Medicaid fraud a $30 billion industry

Illinois taking steps to stop improper health care payments

Want to make some easy cash? Try defrauding Medicaid.

It’s a booming business, according to the federal Centers for Medicare & Medicaid Services, which says the total amount of “improper payments” for Medicaid last year totaled more than $29 billion and accounted for nearly a tenth of all payments. Just one caveat: you’ll probably get caught, and you may serve some prison time.

This illicit industry – along with other kinds of costly health care waste – is the subject of a new report released last week by the Illinois Health Care Fraud Elimination Task Force. Created by Gov. Bruce Rauner in April, the panel hopes to battle fraud, waste and abuse in Medicaid, state employee health insurance and workers’ compensation cases. The surprising thing is, however, that the vast majority of fraud in government-funded health care programs isn’t perpetrated by patients; it’s done by doctors, nurses, pharmacists and other medical providers.

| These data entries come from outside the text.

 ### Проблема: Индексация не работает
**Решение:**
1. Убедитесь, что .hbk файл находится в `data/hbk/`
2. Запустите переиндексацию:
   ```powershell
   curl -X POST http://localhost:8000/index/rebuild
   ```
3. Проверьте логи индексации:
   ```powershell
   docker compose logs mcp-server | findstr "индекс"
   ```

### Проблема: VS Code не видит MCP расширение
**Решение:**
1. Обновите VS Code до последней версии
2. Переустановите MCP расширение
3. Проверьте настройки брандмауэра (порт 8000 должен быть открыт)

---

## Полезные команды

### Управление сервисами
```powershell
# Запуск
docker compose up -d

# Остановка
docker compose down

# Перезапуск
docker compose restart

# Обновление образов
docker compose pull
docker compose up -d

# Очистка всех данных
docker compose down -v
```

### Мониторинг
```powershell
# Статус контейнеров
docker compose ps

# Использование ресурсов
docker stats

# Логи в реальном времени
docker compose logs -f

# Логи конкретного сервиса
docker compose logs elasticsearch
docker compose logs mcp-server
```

Illinois already has a handful of programs to fight fraud in Medicaid. One of the main programs is the Illinois State Police Medicaid Fraud Control Unit, which investigates allegations of fraud in state-funded Medicaid programs across a handful of agencies. During the state’s 2015 fiscal year, the ISP fraud unit obtained 42 convictions and $16.9 million in recovered payments.

Earlier this month, the unit’s work led to convictions of two people in Greene County, in which a personal care provider asked the Illinois Department of Human Services for more than $28,000 in fraudulent payments. The provider split the money with her patient, who was also convicted in the case.

Also this month, ISP obtained a conviction in a case from Cook County, in which a personal care provider asked DHS for nearly $29,000 in fraudulent payments for a patient who was living in Mexico and vacationing in the Bahamas at the time.

The federal database of “excluded providers” – those individuals or businesses who aren’t allowed to work with Medicaid or Medicare programs – shows 48 providers in Springfield. Providers can be excluded for a variety of reasons, including fraud, abusing and neglecting patients, or even testing positive for illicit drugs, and some can be removed from the list after a specific time.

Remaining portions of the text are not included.